_Problem_
As the answer, give every line of the records that includes the word "analyser".

_Given data_
################

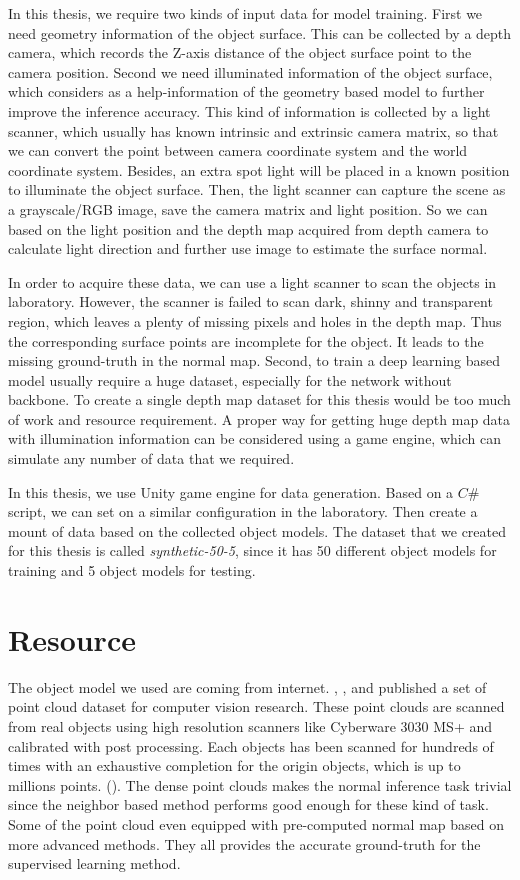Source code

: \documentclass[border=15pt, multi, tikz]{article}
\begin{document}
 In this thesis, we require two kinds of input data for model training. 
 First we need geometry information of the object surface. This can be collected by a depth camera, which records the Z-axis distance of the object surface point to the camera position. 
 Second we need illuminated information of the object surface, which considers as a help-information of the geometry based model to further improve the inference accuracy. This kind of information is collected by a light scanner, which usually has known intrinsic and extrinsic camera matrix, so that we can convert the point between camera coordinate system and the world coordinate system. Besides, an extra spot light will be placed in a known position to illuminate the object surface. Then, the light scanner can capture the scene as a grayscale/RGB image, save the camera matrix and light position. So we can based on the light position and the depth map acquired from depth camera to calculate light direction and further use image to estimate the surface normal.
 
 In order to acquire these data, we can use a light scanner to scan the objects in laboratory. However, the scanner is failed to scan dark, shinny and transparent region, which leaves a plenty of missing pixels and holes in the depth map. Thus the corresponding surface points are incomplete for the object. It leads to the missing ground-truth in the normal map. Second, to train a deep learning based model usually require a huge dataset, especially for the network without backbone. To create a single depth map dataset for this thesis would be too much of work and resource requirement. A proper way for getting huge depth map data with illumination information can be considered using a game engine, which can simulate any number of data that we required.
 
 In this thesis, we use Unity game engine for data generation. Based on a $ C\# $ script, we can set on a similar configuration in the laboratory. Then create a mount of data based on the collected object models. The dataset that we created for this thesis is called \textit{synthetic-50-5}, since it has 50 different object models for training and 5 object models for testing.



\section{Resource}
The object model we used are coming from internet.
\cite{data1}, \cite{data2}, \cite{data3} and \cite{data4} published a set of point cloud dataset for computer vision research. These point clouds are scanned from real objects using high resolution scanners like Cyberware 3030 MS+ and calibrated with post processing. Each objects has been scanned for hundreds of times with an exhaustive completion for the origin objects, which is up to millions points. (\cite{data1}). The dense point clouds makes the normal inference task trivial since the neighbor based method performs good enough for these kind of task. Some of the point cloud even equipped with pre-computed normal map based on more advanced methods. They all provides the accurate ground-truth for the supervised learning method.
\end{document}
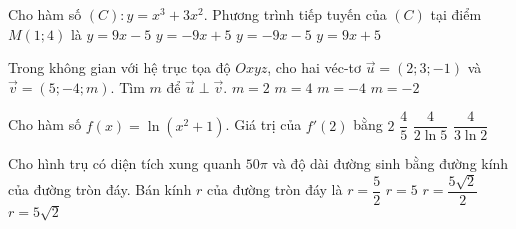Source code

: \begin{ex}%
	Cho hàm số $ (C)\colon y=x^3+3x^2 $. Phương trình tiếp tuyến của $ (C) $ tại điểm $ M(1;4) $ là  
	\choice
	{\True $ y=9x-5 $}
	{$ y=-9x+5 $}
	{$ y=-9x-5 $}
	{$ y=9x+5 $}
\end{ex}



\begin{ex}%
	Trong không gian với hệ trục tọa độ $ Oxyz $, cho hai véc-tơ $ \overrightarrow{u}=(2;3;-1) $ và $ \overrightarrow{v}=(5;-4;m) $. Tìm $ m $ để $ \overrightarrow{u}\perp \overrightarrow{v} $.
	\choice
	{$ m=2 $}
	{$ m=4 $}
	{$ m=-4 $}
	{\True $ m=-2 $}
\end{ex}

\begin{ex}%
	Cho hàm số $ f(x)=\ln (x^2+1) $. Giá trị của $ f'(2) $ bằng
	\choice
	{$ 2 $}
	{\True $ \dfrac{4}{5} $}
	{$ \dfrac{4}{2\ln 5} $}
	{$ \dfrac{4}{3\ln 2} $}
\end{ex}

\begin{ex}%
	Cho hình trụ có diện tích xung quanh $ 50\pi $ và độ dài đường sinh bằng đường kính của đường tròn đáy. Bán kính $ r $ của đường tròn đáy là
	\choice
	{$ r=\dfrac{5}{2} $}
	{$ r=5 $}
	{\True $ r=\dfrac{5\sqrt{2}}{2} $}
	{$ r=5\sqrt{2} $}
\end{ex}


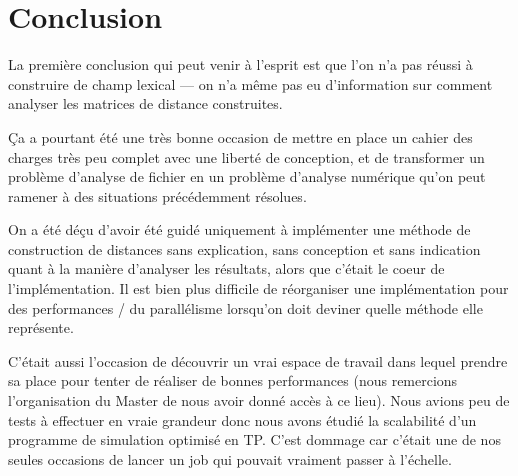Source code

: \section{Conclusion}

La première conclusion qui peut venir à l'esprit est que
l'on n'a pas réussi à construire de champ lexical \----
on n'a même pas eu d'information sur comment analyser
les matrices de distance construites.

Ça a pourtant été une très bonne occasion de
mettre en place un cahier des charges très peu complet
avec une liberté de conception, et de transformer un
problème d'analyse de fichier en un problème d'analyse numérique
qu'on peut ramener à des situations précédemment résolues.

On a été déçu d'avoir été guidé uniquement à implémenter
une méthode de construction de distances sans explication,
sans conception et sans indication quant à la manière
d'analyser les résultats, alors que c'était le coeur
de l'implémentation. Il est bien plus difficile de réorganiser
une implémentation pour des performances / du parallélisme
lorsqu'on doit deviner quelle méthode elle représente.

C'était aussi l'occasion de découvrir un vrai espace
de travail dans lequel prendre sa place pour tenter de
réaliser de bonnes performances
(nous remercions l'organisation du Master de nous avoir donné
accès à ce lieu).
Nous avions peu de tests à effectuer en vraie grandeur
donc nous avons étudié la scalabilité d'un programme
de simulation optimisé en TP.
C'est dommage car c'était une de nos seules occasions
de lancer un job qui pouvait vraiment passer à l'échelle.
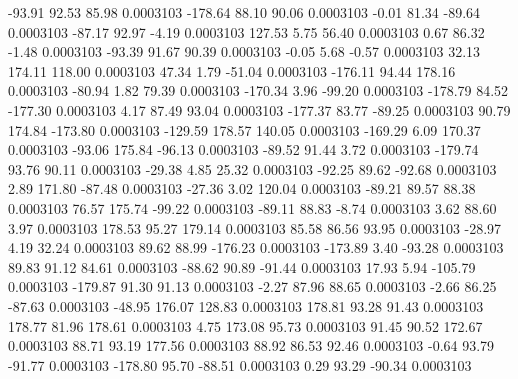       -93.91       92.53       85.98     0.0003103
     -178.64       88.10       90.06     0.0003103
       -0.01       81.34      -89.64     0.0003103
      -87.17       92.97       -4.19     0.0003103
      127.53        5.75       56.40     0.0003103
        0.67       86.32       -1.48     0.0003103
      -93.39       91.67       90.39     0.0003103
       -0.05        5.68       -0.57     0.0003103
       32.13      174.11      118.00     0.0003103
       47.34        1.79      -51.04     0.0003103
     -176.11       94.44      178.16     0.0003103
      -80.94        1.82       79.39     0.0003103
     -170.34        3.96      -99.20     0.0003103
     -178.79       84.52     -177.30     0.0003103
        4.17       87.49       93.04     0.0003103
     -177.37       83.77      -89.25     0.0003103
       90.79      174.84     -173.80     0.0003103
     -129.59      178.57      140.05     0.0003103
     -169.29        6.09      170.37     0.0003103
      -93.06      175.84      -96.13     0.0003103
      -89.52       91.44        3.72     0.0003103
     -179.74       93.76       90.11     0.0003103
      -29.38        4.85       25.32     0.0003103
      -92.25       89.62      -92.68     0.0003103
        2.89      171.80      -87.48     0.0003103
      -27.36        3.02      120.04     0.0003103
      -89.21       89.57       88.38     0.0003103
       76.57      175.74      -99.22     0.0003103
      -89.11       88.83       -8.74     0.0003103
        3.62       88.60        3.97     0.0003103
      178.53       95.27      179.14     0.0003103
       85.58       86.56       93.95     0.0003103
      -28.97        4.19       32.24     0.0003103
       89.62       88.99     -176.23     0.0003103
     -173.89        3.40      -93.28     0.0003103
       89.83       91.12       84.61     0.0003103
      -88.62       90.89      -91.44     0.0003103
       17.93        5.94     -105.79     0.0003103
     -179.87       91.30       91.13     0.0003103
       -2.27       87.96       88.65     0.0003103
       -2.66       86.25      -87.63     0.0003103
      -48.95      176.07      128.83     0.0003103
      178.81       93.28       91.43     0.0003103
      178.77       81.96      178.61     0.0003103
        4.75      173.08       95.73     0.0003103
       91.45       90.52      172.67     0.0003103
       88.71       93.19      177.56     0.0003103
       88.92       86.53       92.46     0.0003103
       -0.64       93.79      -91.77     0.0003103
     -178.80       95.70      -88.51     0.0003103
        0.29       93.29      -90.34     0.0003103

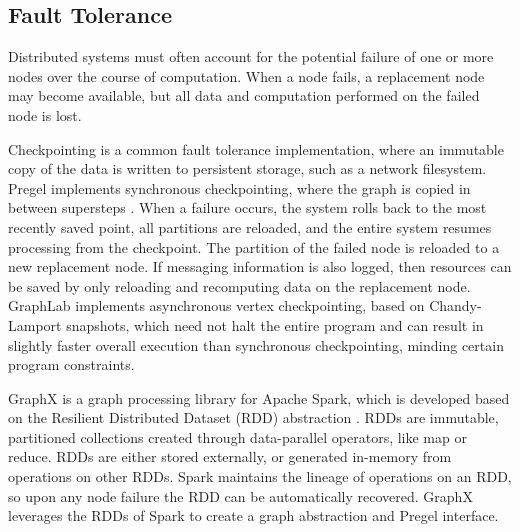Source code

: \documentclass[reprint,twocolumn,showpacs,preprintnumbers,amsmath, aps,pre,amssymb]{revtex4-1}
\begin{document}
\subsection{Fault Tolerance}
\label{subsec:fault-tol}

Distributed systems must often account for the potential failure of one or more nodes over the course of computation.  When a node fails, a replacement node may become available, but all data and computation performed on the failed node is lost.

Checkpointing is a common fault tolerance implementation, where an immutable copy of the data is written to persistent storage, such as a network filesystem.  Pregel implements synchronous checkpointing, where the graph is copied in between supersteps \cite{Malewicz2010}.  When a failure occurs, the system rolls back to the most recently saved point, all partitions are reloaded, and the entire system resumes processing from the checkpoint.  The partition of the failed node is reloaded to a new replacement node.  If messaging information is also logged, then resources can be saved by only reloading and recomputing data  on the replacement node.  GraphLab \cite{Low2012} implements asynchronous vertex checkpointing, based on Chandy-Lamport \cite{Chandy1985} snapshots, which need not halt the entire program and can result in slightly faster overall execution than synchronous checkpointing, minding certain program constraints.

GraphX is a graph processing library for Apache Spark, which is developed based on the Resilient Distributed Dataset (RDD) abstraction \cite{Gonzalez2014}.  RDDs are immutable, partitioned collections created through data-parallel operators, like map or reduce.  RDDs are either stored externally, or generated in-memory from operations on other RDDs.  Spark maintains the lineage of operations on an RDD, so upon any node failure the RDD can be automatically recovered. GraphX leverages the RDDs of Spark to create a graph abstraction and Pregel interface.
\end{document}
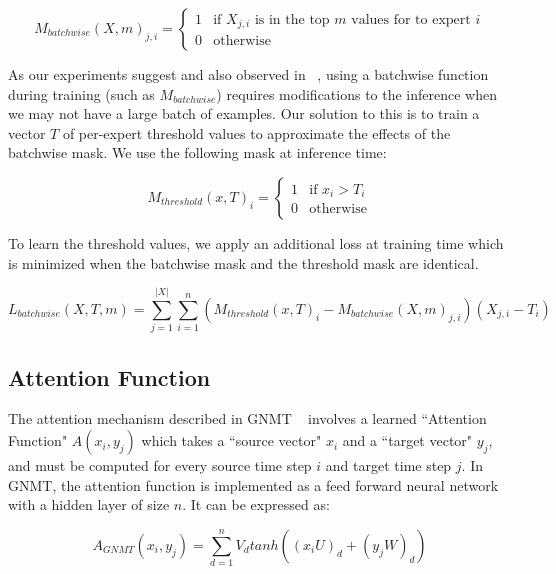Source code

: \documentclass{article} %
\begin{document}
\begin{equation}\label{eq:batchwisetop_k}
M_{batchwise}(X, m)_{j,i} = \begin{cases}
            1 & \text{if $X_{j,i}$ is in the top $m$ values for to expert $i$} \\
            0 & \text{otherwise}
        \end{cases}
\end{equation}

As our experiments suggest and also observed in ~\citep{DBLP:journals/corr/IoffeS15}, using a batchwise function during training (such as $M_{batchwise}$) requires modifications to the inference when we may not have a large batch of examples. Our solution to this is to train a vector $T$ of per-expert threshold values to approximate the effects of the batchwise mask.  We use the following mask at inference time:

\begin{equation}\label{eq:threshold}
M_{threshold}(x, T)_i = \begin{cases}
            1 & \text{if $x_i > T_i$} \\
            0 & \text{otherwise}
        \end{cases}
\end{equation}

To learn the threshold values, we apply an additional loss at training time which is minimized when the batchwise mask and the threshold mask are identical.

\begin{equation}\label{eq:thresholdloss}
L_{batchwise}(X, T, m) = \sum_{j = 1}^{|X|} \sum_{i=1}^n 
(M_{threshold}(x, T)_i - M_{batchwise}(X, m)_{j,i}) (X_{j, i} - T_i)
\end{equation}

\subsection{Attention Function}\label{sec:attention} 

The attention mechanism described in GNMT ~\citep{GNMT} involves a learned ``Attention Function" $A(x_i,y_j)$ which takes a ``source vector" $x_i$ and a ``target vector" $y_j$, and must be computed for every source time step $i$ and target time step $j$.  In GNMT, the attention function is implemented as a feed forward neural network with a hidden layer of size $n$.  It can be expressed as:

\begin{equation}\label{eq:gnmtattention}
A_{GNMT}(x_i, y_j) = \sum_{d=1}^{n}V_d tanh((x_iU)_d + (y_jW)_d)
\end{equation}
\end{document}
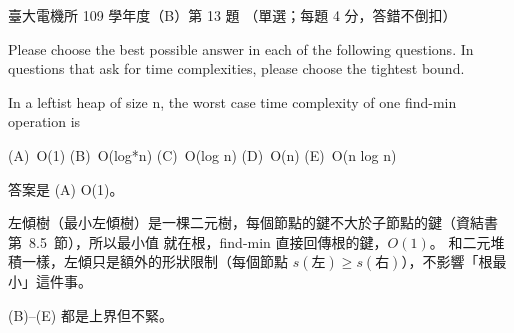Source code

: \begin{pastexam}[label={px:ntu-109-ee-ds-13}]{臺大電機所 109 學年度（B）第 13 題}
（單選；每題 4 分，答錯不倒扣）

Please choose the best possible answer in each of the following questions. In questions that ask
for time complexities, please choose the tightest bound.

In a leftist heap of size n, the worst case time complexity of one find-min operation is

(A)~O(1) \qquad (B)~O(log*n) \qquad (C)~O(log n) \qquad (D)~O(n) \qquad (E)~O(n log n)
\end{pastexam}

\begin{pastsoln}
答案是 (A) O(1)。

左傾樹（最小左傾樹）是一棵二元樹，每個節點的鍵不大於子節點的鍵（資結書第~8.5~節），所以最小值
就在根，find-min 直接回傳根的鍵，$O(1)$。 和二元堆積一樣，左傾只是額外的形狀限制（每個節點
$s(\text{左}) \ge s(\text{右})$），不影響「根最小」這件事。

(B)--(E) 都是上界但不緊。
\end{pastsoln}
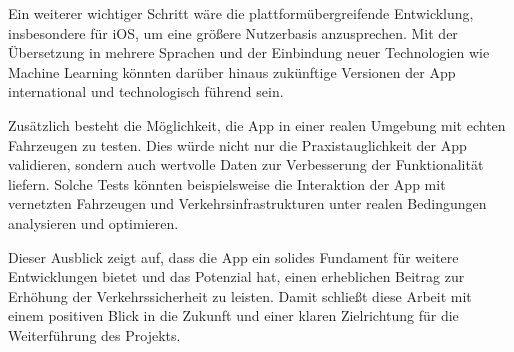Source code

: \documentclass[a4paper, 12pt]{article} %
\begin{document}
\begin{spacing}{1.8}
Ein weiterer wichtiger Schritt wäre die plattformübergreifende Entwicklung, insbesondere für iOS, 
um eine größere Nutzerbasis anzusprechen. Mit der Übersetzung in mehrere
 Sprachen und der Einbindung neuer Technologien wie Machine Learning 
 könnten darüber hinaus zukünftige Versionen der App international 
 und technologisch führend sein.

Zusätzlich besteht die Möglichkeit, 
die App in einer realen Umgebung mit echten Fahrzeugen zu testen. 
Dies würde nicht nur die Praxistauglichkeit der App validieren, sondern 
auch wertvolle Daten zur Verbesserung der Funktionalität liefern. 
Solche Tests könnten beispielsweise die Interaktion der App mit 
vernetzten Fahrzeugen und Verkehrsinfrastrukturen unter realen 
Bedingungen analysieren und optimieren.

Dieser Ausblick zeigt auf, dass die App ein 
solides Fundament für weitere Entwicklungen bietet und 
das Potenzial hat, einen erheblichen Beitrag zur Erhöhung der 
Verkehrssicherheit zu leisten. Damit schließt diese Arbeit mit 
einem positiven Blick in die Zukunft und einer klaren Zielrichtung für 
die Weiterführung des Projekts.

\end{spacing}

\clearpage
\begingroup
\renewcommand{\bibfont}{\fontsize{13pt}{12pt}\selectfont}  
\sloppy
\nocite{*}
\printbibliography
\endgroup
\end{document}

################

_Exercise answer_
on n'a même pas eu d'information sur comment analyser
d'analyser les résultats, alors que c'était le coeur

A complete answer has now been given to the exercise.